Also, with a high-speed wireless PAN system of IEEE802.15.3 as well, it is possible to perform scan of all frequency channels first, and search of coordinators existing in the vicinity, but once implementation using a particular frequency channel is started, the utility situations of other frequency channels cannot be comprehended. Accordingly, even if a piconet using a different frequency channel exists in the vicinity, communication with a wireless communication apparatus connected to the piconet cannot be performed.
Thus, with a conventional wireless communication method, a complex mechanism is necessary, such as timing of switching frequency channels, set-up processing realized by message exchange and the like for terminals, which participate in a network, starting frequency channel switching operation in sync with one another, arbitration processing for determining frequency channel switching, and the like. Also, the existence of a central control station is necessary, such as an AP in IEEE802.11 and HiperLAN/2, or a master in Bluetooth communication, which performs control independently. If the central control station such as an AP, master, or the like disappears, some kind of protocol processing or human-induced setting modification work becomes necessary for selecting a new central control station instead of that central control station, which causes a problem wherein communication is disconnected during that processing.
Also, a wireless communication system has been proposed wherein a frequency channel is determined by measuring not only the interference of the local station channel but also interference using an adjacent channel (see Patent Document 1), but this is a system in which multi-channels are realized by intervening of a base station, so cannot be applied to an autonomous decentralized system.
For example, a method can be conceived wherein a traffic receiving channel is specified by a communication station sending a beacon over the channel most appropriate for the local station. However, even if that channel is most appropriate for the local station, that channel may be a channel which provides interference to a communication station receiving the beacon.
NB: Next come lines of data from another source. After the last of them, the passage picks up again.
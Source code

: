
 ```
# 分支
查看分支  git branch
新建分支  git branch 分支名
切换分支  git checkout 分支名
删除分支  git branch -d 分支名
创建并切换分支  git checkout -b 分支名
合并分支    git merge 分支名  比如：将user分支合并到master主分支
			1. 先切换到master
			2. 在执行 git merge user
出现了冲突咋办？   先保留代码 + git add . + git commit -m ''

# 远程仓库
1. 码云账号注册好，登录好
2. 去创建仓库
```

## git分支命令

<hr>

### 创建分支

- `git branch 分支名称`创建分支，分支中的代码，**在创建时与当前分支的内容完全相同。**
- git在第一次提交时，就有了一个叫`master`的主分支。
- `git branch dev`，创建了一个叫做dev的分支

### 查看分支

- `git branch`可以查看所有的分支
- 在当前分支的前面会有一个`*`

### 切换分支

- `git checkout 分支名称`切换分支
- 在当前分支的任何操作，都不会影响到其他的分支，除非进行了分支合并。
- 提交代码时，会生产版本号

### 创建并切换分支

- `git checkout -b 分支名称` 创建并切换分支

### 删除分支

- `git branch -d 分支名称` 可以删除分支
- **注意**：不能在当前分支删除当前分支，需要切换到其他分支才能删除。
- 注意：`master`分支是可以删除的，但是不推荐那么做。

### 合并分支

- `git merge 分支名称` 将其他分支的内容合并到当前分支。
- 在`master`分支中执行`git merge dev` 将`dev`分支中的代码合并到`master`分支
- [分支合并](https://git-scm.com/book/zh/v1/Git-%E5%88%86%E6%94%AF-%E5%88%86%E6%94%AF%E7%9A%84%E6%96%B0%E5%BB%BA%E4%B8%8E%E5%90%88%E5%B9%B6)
It is needless to say that the beacon sending channel which a communication station selected on the basis of the local station is not always a channel which all peripheral communication stations can receive.
Also, in the event that the beacon sending channel of one station is the channel which cannot be used in the other station due to a interference channel or deterioration of communication quality, even if these communication stations can communicate with each other over another channel, these communication stations get trapped in a deadlock state in which they cannot acknowledge one another's existence eternally.
[Patent Document 1]
Japanese Unexamined Patent Application Publication No. 6-37762
[Non-Patent Document 1]
International Standard ISO/IEC 8802-11: 1999(E) ANSI/IEEE Std 802.11, 1999 Edition, PartII: Wireless LAN Medium Access Control (MAC) and Physical Layer (PHY) Specifications
[Non-Patent Document 2]
ETSI Standard ETSI TS 101 761-1 V1.3.1 Broadband Radio Access Networks (BRAN); HIPERLAN Type 2; Data Link Control (DLC) Layer; Part1: Basic Data Transport Functions
[Non-Patent Document 3]
ETSI TS 101 761-2 V1.3.1 Broadband Radio Access Networks (BRAN); HIPERLAN Type 2; Data Link Control (DLC) Layer; Part2: Radio Link Control (RLC) sublayer
[Non-Patent Document 4]
C. K. Tho; Ad Hoc Mobile Wireless Network (Prentice Hall PTR)